HCC is often complicated by dual blood supply and portal vein tumor thrombus, which can reduce the effectiveness of TACE. Theoretically, combining TACE with Portal Vein Embolization (PVE) could enhance therapeutic outcomes for HCC. Studies investigating the feasibility, efficacy, long-term survival benefits, and side effects of this combination therapy have shown that it significantly improves treatment response and survival rates [19]. A meta-analysis assessed the efficacy and safety of combining Stereotactic Body Radiotherapy (SBRT) with Transcatheter Arterial Chemoembolization (TACE) versus using either SBRT or TACE alone in patients with inoperable Hepatocellular Carcinoma (HCC) and Portal Vein Tumor Thrombosis (PVTT). The study, which included data from nine studies involving 938 patients, found that the combination of SBRT and TACE significantly outperformed monotherapy in terms of 1- and 2-year Overall Survival (OS) and Objective Response Rate (ORR), while also reducing the rate of disease Progression (PD). Subgroup analysis revealed that the combination therapy was more effective when the treatment interval was less than 28 days, with no significant difference observed when the interval was 28 days or longer. The conclusion is that SBRT combined with TACE is superior to monotherapy and is recommended for patients with inoperable HCC with PVTT [23-28].

TACE combined with radioablation therapy

The combination of TACE with radio ablative therapy has proven effective in enhancing tumor response and survival rates in HCC patients. Compared to TACE alone, this approach offers superior tumor control and improved survival outcomes [27].
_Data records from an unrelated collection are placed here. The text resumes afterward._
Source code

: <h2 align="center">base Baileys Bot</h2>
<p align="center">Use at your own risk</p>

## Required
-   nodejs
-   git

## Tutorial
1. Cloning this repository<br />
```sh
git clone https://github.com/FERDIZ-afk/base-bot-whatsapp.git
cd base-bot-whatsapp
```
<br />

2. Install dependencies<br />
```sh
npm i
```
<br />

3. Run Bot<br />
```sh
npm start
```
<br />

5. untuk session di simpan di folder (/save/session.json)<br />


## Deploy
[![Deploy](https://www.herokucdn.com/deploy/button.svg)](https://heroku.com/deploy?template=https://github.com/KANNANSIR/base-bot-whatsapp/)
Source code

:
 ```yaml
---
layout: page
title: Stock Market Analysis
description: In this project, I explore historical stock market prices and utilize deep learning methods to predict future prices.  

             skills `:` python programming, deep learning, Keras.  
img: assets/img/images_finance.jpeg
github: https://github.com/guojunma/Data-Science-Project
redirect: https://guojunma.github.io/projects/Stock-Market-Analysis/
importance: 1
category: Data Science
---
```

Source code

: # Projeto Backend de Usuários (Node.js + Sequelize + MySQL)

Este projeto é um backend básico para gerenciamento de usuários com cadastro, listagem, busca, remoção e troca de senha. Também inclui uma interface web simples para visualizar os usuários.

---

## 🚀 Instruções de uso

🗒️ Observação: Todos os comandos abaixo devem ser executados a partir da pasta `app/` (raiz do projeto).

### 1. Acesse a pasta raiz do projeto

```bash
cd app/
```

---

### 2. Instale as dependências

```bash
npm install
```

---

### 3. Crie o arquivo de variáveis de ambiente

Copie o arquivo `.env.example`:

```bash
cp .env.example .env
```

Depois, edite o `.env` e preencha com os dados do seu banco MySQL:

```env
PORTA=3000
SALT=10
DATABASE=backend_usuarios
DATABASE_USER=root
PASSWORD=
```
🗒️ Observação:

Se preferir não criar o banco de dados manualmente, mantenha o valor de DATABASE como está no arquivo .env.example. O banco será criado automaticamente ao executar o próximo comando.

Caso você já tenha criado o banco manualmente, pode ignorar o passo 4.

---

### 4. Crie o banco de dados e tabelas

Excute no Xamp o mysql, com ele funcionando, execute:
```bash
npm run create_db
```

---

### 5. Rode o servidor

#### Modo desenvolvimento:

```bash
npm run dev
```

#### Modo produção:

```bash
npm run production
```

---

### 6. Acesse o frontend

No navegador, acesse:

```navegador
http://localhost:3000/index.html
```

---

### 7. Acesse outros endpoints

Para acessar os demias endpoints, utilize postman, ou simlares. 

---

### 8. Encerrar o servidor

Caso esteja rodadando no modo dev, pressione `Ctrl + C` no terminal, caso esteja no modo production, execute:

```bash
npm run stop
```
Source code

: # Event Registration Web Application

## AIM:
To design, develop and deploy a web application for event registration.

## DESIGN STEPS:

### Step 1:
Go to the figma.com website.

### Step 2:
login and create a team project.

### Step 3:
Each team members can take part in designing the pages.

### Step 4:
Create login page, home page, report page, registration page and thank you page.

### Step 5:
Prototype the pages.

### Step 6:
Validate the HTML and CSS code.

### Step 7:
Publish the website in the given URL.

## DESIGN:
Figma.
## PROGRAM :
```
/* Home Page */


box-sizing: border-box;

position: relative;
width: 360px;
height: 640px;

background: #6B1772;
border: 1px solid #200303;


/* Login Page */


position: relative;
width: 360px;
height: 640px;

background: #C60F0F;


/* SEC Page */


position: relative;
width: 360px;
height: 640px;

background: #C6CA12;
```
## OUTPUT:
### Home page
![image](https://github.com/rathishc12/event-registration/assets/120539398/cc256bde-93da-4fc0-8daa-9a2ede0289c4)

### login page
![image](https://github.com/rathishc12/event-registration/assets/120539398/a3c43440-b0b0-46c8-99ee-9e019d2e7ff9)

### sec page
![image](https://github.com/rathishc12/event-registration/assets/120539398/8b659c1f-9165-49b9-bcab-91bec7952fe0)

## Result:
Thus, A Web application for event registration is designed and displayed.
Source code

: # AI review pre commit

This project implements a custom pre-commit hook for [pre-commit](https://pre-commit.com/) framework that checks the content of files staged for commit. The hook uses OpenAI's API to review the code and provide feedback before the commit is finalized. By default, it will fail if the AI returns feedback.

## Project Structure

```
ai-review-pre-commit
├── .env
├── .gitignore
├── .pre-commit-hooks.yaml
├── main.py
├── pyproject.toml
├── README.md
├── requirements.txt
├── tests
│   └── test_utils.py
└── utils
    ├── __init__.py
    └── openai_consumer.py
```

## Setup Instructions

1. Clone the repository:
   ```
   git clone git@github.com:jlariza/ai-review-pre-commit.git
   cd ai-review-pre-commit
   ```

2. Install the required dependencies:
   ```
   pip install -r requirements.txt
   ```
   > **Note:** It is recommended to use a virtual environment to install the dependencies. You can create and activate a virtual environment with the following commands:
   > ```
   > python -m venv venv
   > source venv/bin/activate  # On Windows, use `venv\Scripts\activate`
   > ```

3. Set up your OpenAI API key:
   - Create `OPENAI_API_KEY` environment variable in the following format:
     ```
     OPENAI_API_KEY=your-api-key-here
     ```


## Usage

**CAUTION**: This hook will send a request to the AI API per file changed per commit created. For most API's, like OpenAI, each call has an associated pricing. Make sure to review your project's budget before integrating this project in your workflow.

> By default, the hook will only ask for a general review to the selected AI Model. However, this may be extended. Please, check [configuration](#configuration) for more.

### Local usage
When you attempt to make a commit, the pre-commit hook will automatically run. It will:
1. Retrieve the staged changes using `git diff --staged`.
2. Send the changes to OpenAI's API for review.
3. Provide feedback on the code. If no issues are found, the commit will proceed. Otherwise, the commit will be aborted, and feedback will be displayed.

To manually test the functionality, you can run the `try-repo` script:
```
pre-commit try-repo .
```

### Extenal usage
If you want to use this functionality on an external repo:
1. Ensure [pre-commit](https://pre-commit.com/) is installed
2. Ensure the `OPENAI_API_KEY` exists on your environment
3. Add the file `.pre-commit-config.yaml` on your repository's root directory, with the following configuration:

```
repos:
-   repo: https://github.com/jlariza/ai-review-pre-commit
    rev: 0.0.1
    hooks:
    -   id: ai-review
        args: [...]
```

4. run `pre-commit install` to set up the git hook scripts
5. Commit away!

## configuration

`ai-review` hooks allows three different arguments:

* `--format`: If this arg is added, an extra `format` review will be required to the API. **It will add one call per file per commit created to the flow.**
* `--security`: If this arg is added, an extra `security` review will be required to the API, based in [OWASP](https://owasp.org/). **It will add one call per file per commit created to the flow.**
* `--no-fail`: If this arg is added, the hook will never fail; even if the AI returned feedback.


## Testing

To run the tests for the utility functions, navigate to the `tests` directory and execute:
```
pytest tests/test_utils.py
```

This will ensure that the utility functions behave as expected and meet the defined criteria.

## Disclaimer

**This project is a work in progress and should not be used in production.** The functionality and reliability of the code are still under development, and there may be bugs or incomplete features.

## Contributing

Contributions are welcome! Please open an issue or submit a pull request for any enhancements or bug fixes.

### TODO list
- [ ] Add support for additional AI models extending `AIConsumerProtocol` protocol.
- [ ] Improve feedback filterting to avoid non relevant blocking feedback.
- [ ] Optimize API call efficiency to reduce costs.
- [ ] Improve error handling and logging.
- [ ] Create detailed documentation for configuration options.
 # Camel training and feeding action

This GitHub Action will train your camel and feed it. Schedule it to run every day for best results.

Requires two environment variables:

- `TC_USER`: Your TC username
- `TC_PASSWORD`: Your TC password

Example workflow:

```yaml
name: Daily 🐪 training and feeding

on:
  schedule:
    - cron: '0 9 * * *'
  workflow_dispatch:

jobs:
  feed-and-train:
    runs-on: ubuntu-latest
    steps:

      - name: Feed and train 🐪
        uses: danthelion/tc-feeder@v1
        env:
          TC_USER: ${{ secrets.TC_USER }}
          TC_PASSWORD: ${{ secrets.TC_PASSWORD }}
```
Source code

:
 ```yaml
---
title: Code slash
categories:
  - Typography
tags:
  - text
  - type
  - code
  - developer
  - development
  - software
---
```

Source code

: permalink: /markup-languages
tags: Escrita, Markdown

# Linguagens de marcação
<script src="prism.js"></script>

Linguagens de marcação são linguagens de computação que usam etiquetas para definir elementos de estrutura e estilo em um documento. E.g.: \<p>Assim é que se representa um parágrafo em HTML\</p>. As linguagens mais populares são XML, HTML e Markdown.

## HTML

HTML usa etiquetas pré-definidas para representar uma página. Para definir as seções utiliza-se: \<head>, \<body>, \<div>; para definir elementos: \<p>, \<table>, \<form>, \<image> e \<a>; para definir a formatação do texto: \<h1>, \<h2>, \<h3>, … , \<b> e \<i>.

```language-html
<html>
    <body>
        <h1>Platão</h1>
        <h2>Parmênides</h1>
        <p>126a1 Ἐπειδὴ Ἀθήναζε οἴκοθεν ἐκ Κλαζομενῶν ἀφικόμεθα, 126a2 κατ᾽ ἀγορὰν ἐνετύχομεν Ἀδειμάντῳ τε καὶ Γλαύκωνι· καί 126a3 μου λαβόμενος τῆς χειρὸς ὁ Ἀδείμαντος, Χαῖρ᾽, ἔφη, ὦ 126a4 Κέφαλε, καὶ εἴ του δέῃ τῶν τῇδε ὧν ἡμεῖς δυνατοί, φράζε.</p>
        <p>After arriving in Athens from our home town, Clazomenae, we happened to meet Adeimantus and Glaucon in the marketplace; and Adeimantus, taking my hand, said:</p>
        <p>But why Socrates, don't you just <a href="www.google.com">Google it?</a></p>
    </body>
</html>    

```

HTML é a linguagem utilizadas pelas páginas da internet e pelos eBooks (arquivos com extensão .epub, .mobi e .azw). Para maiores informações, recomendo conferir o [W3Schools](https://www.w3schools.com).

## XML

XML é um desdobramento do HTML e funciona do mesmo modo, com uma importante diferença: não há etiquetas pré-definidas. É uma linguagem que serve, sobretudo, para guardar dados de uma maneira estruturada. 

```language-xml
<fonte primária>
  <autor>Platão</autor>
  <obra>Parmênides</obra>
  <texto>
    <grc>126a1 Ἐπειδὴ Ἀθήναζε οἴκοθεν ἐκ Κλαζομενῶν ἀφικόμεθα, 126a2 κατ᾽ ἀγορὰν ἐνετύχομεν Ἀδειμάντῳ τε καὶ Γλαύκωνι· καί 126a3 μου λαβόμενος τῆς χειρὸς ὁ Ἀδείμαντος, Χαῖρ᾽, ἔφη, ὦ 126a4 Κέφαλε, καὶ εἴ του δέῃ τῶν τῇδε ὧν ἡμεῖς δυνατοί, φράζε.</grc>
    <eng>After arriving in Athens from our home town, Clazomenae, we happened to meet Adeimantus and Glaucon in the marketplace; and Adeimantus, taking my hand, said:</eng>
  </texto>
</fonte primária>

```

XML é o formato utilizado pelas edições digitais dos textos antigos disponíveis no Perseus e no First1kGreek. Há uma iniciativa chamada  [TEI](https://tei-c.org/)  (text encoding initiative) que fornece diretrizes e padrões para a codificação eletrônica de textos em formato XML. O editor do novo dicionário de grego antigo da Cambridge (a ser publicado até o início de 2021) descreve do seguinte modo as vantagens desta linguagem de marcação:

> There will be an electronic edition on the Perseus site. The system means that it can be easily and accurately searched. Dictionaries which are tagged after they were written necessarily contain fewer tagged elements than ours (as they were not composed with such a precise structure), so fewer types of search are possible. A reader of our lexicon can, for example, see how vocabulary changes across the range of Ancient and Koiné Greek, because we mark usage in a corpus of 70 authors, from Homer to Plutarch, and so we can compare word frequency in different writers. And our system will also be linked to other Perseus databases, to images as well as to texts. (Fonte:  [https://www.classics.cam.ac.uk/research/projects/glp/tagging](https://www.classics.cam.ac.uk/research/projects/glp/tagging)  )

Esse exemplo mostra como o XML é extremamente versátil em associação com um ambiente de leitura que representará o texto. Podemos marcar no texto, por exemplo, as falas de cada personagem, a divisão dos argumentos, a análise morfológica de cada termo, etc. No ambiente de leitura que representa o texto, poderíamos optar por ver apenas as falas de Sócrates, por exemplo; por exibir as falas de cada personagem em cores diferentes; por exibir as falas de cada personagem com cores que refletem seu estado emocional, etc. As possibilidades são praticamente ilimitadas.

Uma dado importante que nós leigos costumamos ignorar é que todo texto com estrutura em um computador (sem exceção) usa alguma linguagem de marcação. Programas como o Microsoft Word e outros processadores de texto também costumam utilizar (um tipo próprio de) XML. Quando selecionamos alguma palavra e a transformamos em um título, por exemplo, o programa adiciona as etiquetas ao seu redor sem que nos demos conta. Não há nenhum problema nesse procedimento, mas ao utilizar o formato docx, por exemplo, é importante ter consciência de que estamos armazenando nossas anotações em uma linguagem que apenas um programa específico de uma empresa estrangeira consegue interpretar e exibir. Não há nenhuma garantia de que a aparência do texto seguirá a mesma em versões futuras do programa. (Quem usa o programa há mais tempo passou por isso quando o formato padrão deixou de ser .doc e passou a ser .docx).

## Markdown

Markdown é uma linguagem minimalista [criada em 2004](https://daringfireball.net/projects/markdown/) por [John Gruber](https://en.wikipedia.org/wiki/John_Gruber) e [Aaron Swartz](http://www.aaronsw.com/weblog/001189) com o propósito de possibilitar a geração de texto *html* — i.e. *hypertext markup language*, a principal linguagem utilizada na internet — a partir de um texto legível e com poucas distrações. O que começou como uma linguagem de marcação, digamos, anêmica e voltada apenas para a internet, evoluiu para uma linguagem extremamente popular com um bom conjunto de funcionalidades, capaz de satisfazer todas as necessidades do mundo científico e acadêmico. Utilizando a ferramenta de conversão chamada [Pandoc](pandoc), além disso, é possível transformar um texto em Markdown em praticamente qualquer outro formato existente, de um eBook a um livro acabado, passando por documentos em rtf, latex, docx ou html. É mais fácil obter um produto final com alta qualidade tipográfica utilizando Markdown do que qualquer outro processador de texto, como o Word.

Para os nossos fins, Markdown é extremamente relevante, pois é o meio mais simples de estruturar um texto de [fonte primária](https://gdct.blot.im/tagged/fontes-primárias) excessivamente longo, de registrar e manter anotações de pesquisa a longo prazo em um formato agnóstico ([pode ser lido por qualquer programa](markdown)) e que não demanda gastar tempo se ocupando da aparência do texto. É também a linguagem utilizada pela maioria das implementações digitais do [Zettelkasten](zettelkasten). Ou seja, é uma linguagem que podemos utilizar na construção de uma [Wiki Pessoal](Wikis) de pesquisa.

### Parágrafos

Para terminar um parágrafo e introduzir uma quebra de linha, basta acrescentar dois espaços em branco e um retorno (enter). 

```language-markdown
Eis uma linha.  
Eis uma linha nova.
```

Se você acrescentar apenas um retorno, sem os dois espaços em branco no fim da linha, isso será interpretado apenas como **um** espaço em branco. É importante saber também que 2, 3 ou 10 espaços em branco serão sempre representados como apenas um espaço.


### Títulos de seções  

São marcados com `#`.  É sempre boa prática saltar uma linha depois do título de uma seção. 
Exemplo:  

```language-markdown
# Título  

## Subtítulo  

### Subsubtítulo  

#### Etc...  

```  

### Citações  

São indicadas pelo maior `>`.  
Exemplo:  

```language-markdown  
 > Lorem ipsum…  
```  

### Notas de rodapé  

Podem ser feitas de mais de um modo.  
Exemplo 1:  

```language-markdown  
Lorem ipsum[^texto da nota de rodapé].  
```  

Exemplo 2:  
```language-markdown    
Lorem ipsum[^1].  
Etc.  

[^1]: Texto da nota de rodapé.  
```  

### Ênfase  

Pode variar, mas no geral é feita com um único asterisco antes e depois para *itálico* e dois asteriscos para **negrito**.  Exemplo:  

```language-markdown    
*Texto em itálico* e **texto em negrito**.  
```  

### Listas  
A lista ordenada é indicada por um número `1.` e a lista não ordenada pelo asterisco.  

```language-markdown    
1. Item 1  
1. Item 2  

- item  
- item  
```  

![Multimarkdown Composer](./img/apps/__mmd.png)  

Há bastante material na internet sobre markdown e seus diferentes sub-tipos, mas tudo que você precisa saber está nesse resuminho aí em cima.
Comparison of conventional TACE and drug-eluting microsphere TACE

A meta-analysis compared the clinical safety and efficacy of Conventional TACE (C-TACE) with Drug-Eluting microsphere TACE (DEB-TACE). The findings indicated that DEB-TACE achieved significantly higher complete response rates, disease control rates, and 3-year survival rates compared to C-TACE. However, there were no significant differences between the two in terms of 1- and 2-year survival rates, 30-day mortality rates, or complete necrosis rates [4].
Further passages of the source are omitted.